ゴ・ダ砂漠出身者にとって、『ライオンハート』はミッションの遂行や巨大モンスターの討伐を遂行してきた英雄だ。その『ライオンハート』が動いているということで心の支柱ができた。
「皆さん落ち着いてください! 出現した魔人は我々『ライオンハート』とその同盟で討伐しています。倒すことのできる敵です! 腕に覚えのある人は協力してください! それ以外の人は我々の誘導に従ってください!」
この場にいる6人の『ライオンハート』のメンバーの内、一人の女性が大声で呼びかける。奇麗に通る声は瞬く間に群衆の中を駆け抜けていった。
「『ライオンハート』が来てくれた!」
「よかった……。助かった……」
「大丈夫……? 大丈夫なのか……?」
センシアル王国領に各地域の人々が集まってからも『ライオンハート』の活躍は目覚ましく、名声を轟かせているとはいえ、ゴ・ダ砂漠出身者とそうでない者では多少感覚のズレはある。

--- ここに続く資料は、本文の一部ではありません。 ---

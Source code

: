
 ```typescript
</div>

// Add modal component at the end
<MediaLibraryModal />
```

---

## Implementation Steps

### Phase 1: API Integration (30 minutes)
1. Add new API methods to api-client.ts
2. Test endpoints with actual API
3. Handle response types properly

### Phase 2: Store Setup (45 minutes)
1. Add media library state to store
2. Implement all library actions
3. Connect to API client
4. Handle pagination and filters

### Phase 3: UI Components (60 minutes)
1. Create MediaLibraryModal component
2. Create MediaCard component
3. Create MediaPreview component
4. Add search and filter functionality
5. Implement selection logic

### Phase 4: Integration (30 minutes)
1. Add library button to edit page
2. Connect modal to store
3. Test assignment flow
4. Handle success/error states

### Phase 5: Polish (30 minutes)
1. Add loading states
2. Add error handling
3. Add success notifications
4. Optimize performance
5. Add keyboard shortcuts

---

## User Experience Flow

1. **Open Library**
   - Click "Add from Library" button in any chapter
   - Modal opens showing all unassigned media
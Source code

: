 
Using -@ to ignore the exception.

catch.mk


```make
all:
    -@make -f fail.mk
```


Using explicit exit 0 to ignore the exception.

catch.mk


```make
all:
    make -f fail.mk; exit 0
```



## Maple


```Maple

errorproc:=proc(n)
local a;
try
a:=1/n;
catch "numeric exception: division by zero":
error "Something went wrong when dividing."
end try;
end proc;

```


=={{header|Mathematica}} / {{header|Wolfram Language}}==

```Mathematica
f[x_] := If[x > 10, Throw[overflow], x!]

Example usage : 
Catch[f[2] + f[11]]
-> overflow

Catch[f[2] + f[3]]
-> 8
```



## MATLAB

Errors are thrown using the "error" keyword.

「大丈夫です! 大丈夫ですから、我々『ライオンハート』の指示に従ってください! 繰り返します。我々『ライオンハート』の指示に従ってください!」
『ライオンハート』のメンバーの一人がさらに大きな声を上げた。殊更に『ライオンハート』の名前を連呼するのはヒーローがやって来たことを主張するためだろう。そのことで人々が希望を持ち、誘導しやすくなる。要は旗印の役割を果たしているということだ。
「わ、分かりました!」
「みんな、『ライオンハート』の指示に従って!」
「大丈夫! 『ライオンハート』が来てくれたから!」
ゴ・ダ砂漠出身者が率先して声を上げていく。恐怖から生まれた混乱という泥沼に差し込んだ一条の光。『ライオンハート』という名の光が次々と照らしていき、獣のような群衆を人に戻していく。
そうなれば早かった。腕に覚えのある者は名乗りを上げ、護衛に回る。ミッションでは裏方として『ライオンハート』に協力した経験がある人は誘導役をする。
無秩序に蠢いていた人の群れは、整備された流れへと姿を変える。
『フォーチュンキャット』のメンバーは、その手際の良さを感心しながら見ていた。そこに『ライオンハート』の6人のリーダーと思わしき男性と、先ほど声を上げた女性が真に近づいてきた。
「蒼井さん。お久しぶりです――っと言っても覚えてませんよね」
男性が真に声をかけてきた。歳は20歳代半ばくらいのスナイパー。爽やかな青年だ。少し苦笑いをしているが、基本的には友好的な態度で接してきている。
「えっと……。ごめん、誰だっけ……?」
リーダー格の青年が言うように、真は誰なのか分かっていなかった。完全に初対面だと思っていたが、どうやら一度会っているようだ。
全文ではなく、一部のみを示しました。